Daten: Otto IV, "Mit dem Pfeil", Sohn von Markgraf Johann I, regiert als Vertreter der Johannischen Linie von 1266 - 1308. Otto V, "Der Lange", Sohn von Markgraf Otto III, repräsentiert die Ottonische Linie, regiert als Markgraf von 1267 - 1298. Nach seinem Tod geht die Markgrafenwürde der Ottonischen Linie auf seinen Bruder Albrecht III über. 1300 tritt Hermann, Sohn von Otto V, als Markgraf an die Seite von Otto IV "Mit dem Pfeil". Unter Otto IV erreicht die Markgrafschaft ihre bis dahin größte Ausdehnung, reicht bei seinem Tod 1308 bis in pommersche und mecklenburgische Gebiete.

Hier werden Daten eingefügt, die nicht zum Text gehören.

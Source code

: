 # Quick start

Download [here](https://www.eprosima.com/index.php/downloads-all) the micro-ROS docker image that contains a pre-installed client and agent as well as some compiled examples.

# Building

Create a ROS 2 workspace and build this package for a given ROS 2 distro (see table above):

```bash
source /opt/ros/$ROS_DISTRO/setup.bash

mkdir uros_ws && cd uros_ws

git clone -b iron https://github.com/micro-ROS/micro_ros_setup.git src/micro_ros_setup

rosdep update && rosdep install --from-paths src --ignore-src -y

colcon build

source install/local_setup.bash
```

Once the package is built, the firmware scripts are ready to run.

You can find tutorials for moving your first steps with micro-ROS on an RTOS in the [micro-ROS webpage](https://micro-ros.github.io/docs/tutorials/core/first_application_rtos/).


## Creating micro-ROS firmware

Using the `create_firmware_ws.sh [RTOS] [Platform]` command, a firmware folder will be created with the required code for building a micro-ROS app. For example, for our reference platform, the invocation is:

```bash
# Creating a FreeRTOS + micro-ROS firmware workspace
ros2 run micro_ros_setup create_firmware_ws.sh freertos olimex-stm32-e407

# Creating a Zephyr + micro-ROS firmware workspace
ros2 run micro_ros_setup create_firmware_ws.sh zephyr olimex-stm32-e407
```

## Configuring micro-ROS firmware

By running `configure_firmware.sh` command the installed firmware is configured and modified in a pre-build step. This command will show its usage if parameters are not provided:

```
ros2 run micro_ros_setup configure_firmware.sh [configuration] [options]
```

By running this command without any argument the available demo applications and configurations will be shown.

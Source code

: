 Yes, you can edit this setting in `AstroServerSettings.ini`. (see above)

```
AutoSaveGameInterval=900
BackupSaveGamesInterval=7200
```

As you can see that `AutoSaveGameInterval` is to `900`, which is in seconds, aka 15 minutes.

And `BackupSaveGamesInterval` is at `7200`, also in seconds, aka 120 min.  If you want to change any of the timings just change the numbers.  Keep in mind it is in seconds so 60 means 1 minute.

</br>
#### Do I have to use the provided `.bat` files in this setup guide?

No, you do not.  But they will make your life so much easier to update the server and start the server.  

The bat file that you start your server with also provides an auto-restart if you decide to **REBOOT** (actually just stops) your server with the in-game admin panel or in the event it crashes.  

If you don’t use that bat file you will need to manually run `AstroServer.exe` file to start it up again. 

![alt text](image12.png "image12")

NOMINAL: Denar, nach Bahrfeldt "kleiner Brakteat"

Material: Silber

Gewicht: 0,7 g

Durchmesser: 15 mm

PRÄGEORT: Münzstätten in Salzwedel, Stendal, Berlin, Brandenburg/H., Kyritz.

PRÄGEJAHR: um 1290

Vorderseite: Gerüsteter Markgraf mit Helm, Schwert und Schild, auf einer Mauer sitzend.

Rückseite: Lilie zwischen zwei Adlerschilden, darum herum Helme.

Münzmeister/Stempelschneider: In Stendal arbeitet 1293 Münzmeister Heiso, in Brandenburg/H. 1286 Münzmeister Rogosen.

Numismatische Besonderheiten: Nach Bahrfeldt handelt es sich um eine für den Handel mit Polen geprägte "Verkehrsmünze" aus der 2. Hälfte des 13. Jahrhunderts. Weyl verlegt sie nach Weidhas zu den johannischen Markgrafen Johann II, Otto IV und Conrad (1266 - 1281). Dannenberg verweist auf das "askaniertypische Beinkleid" des Markgrafen auf der Münzvorderseite.

Zeitgenössische Kaufkraft: Nach Dannenberg zwischen zwei und vier Mark.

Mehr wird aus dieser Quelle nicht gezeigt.